**ASSIGNMENT:** Below is a block of records; return all of them exactly, but without the images.

**EXERCISE MATERIALS:**
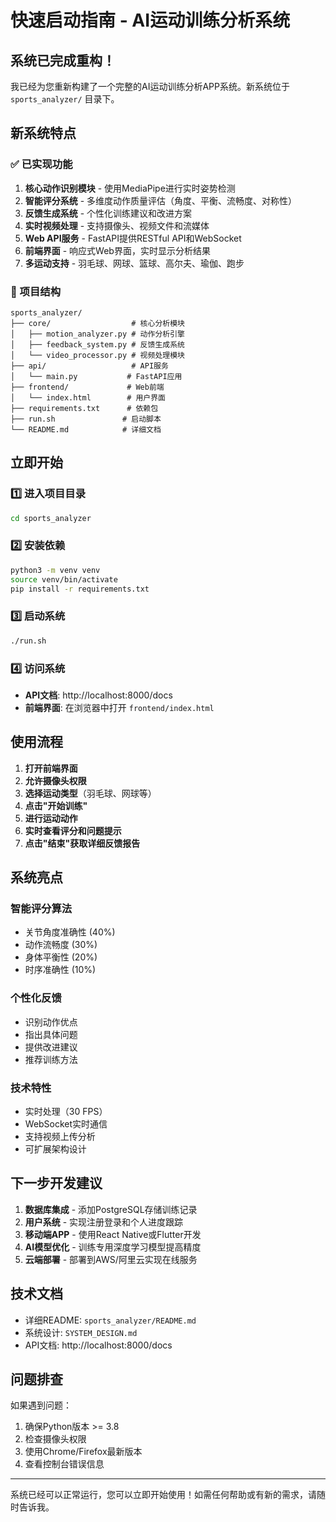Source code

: # 快速启动指南 - AI运动训练分析系统

## 系统已完成重构！

我已经为您重新构建了一个完整的AI运动训练分析APP系统。新系统位于 `sports_analyzer/` 目录下。

## 新系统特点

### ✅ 已实现功能
1. **核心动作识别模块** - 使用MediaPipe进行实时姿势检测
2. **智能评分系统** - 多维度动作质量评估（角度、平衡、流畅度、对称性）
3. **反馈生成系统** - 个性化训练建议和改进方案
4. **实时视频处理** - 支持摄像头、视频文件和流媒体
5. **Web API服务** - FastAPI提供RESTful API和WebSocket
6. **前端界面** - 响应式Web界面，实时显示分析结果
7. **多运动支持** - 羽毛球、网球、篮球、高尔夫、瑜伽、跑步

### 📁 项目结构
```
sports_analyzer/
├── core/                  # 核心分析模块
│   ├── motion_analyzer.py # 动作分析引擎
│   ├── feedback_system.py # 反馈生成系统
│   └── video_processor.py # 视频处理模块
├── api/                   # API服务
│   └── main.py           # FastAPI应用
├── frontend/             # Web前端
│   └── index.html        # 用户界面
├── requirements.txt      # 依赖包
├── run.sh               # 启动脚本
└── README.md            # 详细文档
```

## 立即开始

### 1️⃣ 进入项目目录
```bash
cd sports_analyzer
```

### 2️⃣ 安装依赖
```bash
python3 -m venv venv
source venv/bin/activate
pip install -r requirements.txt
```

### 3️⃣ 启动系统
```bash
./run.sh
```

### 4️⃣ 访问系统
- **API文档**: http://localhost:8000/docs
- **前端界面**: 在浏览器中打开 `frontend/index.html`

## 使用流程

1. **打开前端界面**
2. **允许摄像头权限**
3. **选择运动类型**（羽毛球、网球等）
4. **点击"开始训练"**
5. **进行运动动作**
6. **实时查看评分和问题提示**
7. **点击"结束"获取详细反馈报告**

## 系统亮点

### 智能评分算法
- 关节角度准确性 (40%)
- 动作流畅度 (30%)
- 身体平衡性 (20%)
- 时序准确性 (10%)

### 个性化反馈
- 识别动作优点
- 指出具体问题
- 提供改进建议
- 推荐训练方法

### 技术特性
- 实时处理（30 FPS）
- WebSocket实时通信
- 支持视频上传分析
- 可扩展架构设计

## 下一步开发建议

1. **数据库集成** - 添加PostgreSQL存储训练记录
2. **用户系统** - 实现注册登录和个人进度跟踪
3. **移动端APP** - 使用React Native或Flutter开发
4. **AI模型优化** - 训练专用深度学习模型提高精度
5. **云端部署** - 部署到AWS/阿里云实现在线服务

## 技术文档

- 详细README: `sports_analyzer/README.md`
- 系统设计: `SYSTEM_DESIGN.md`
- API文档: http://localhost:8000/docs

## 问题排查

如果遇到问题：
1. 确保Python版本 >= 3.8
2. 检查摄像头权限
3. 使用Chrome/Firefox最新版本
4. 查看控制台错误信息

---

系统已经可以正常运行，您可以立即开始使用！如需任何帮助或有新的需求，请随时告诉我。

**OUTPUT:**
Source code

: # 快速启动指南 - AI运动训练分析系统

## 系统已完成重构！

我已经为您重新构建了一个完整的AI运动训练分析APP系统。新系统位于 `sports_analyzer/` 目录下。

## 新系统特点

### ✅ 已实现功能
1. **核心动作识别模块** - 使用MediaPipe进行实时姿势检测
2. **智能评分系统** - 多维度动作质量评估（角度、平衡、流畅度、对称性）
3. **反馈生成系统** - 个性化训练建议和改进方案
4. **实时视频处理** - 支持摄像头、视频文件和流媒体
5. **Web API服务** - FastAPI提供RESTful API和WebSocket
6. **前端界面** - 响应式Web界面，实时显示分析结果
7. **多运动支持** - 羽毛球、网球、篮球、高尔夫、瑜伽、跑步

### 📁 项目结构
```
sports_analyzer/
├── core/                  # 核心分析模块
│   ├── motion_analyzer.py # 动作分析引擎
│   ├── feedback_system.py # 反馈生成系统
│   └── video_processor.py # 视频处理模块
├── api/                   # API服务
│   └── main.py           # FastAPI应用
├── frontend/             # Web前端
│   └── index.html        # 用户界面
├── requirements.txt      # 依赖包
├── run.sh               # 启动脚本
└── README.md            # 详细文档
```

## 立即开始

### 1️⃣ 进入项目目录
```bash
cd sports_analyzer
```

### 2️⃣ 安装依赖
```bash
python3 -m venv venv
source venv/bin/activate
pip install -r requirements.txt
```

### 3️⃣ 启动系统
```bash
./run.sh
```

### 4️⃣ 访问系统
- **API文档**: http://localhost:8000/docs
- **前端界面**: 在浏览器中打开 `frontend/index.html`

## 使用流程

1. **打开前端界面**
2. **允许摄像头权限**
3. **选择运动类型**（羽毛球、网球等）
4. **点击"开始训练"**
5. **进行运动动作**
6. **实时查看评分和问题提示**
7. **点击"结束"获取详细反馈报告**

## 系统亮点

### 智能评分算法
- 关节角度准确性 (40%)
- 动作流畅度 (30%)
- 身体平衡性 (20%)
- 时序准确性 (10%)

### 个性化反馈
- 识别动作优点
- 指出具体问题
- 提供改进建议
- 推荐训练方法

### 技术特性
- 实时处理（30 FPS）
- WebSocket实时通信
- 支持视频上传分析
- 可扩展架构设计

## 下一步开发建议

1. **数据库集成** - 添加PostgreSQL存储训练记录
2. **用户系统** - 实现注册登录和个人进度跟踪
3. **移动端APP** - 使用React Native或Flutter开发
4. **AI模型优化** - 训练专用深度学习模型提高精度
5. **云端部署** - 部署到AWS/阿里云实现在线服务

## 技术文档

- 详细README: `sports_analyzer/README.md`
- 系统设计: `SYSTEM_DESIGN.md`
- API文档: http://localhost:8000/docs

## 问题排查

如果遇到问题：
1. 确保Python版本 >= 3.8
2. 检查摄像头权限
3. 使用Chrome/Firefox最新版本
4. 查看控制台错误信息

---

系统已经可以正常运行，您可以立即开始使用！如需任何帮助或有新的需求，请随时告诉我。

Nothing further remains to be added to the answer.